**TASK INSTRUCTIONS**
Please copy out all lines of the entries that contain the word "sessione".

Dataset entries:
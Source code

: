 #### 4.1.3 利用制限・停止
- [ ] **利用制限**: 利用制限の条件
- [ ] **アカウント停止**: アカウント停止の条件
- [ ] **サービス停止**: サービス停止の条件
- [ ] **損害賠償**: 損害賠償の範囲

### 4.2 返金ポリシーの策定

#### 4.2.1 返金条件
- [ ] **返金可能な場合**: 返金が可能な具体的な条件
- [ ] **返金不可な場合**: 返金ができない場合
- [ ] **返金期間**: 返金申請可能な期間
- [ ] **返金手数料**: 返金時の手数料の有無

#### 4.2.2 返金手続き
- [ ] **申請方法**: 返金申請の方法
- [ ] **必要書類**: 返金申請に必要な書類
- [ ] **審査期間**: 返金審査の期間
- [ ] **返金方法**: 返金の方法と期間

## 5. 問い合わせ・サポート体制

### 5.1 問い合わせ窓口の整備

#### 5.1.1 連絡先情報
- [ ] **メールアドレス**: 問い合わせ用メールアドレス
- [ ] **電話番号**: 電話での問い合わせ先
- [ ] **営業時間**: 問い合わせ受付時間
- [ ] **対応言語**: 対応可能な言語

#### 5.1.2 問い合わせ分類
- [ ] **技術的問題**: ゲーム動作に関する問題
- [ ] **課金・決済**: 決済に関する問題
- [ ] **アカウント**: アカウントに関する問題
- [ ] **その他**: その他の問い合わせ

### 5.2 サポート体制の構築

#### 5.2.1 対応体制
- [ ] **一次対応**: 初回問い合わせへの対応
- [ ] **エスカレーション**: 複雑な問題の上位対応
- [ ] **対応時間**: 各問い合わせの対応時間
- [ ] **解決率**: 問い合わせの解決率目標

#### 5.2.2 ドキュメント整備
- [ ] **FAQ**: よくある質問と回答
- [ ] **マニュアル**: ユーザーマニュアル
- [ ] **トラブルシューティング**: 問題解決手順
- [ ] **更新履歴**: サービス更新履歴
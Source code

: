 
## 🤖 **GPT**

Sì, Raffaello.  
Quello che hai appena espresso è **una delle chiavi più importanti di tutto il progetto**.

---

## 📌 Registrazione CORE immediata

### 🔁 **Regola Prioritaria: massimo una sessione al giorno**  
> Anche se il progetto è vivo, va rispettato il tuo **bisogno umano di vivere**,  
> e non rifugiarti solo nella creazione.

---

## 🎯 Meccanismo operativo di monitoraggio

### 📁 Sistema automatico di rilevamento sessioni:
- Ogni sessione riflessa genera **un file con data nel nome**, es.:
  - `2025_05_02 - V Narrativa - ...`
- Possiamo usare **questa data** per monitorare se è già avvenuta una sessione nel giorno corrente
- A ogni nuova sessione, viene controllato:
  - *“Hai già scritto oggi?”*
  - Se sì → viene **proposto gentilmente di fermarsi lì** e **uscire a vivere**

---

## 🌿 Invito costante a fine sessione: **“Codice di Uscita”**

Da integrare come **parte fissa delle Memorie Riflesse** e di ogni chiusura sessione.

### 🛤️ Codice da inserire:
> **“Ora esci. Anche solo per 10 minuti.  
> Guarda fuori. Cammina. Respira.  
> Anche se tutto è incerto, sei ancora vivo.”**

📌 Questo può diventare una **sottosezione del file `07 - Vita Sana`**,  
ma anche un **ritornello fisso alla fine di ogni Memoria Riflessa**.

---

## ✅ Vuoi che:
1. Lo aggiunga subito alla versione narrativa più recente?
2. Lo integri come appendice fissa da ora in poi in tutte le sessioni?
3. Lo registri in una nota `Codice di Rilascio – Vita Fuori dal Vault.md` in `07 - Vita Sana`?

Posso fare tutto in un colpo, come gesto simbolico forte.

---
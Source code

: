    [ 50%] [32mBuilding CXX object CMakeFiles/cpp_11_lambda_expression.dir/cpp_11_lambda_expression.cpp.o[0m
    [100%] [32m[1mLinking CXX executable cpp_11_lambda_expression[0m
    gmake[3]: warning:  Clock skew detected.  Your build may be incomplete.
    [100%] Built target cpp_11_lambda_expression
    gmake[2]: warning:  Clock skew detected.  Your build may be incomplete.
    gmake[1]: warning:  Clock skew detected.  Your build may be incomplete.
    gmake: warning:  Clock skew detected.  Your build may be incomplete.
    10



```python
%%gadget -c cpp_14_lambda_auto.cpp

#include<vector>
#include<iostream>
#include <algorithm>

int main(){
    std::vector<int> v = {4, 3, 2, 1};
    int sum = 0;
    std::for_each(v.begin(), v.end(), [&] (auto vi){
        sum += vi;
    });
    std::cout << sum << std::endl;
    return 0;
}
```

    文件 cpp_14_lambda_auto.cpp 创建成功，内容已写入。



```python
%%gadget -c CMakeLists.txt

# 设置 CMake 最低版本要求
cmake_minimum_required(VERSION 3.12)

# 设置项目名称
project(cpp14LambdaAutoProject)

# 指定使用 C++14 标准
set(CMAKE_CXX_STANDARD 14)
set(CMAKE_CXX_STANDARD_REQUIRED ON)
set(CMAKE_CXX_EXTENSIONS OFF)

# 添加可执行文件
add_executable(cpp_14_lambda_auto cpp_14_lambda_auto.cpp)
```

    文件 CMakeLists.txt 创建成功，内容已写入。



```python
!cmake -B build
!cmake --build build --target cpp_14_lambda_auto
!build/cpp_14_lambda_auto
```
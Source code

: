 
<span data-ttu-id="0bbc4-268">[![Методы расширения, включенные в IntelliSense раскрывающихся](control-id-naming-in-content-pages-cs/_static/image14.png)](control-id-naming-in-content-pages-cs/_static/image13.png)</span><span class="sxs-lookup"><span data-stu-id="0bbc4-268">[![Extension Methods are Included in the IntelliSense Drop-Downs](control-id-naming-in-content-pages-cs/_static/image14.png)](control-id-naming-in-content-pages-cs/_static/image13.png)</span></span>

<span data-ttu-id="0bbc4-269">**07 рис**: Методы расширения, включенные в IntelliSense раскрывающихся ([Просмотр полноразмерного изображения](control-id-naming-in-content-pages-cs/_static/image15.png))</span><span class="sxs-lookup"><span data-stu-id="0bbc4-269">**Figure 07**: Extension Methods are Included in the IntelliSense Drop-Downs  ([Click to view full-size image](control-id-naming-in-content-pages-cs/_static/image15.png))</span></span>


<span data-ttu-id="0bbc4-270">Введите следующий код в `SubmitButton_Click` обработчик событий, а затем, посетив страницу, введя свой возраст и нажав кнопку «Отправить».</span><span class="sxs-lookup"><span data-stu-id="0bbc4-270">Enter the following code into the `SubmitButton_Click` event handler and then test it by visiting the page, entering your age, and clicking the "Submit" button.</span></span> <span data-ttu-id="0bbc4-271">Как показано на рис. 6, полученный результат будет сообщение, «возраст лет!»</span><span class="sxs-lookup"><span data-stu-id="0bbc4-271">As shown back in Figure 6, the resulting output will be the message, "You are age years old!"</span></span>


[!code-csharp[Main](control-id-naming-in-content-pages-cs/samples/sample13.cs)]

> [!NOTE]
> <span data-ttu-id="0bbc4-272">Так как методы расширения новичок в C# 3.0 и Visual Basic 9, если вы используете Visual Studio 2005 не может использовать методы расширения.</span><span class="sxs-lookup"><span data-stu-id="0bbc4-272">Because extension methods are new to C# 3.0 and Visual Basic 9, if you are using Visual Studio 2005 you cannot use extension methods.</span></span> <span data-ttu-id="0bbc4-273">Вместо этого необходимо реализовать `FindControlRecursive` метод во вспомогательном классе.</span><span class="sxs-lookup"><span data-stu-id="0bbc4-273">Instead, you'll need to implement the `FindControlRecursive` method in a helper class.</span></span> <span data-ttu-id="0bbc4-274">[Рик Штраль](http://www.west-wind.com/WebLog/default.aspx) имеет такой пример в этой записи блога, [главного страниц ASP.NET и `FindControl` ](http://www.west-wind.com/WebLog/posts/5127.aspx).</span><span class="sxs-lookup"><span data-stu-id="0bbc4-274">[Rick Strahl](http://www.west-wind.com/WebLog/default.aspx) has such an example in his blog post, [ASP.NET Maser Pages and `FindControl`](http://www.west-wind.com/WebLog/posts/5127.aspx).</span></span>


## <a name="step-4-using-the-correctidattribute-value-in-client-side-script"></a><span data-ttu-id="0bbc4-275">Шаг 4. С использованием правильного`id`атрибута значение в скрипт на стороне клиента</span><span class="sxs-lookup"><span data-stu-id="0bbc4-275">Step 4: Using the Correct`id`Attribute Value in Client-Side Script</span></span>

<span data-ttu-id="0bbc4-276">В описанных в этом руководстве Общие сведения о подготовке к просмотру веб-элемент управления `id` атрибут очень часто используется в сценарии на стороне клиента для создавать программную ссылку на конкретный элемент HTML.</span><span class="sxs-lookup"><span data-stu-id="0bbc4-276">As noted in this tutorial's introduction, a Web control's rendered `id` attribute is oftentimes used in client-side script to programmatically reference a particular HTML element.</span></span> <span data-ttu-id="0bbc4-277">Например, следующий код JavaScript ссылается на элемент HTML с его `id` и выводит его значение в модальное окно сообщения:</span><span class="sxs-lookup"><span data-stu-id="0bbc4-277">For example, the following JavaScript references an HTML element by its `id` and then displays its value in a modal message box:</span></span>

**SOLUTION FOR THIS TASK**
### 🔁 **Regola Prioritaria: massimo una sessione al giorno**  
- Ogni sessione riflessa genera **un file con data nel nome**, es.:
- Possiamo usare **questa data** per monitorare se è già avvenuta una sessione nel giorno corrente
- A ogni nuova sessione, viene controllato:
## 🌿 Invito costante a fine sessione: **“Codice di Uscita”**
Da integrare come **parte fissa delle Memorie Riflesse** e di ogni chiusura sessione.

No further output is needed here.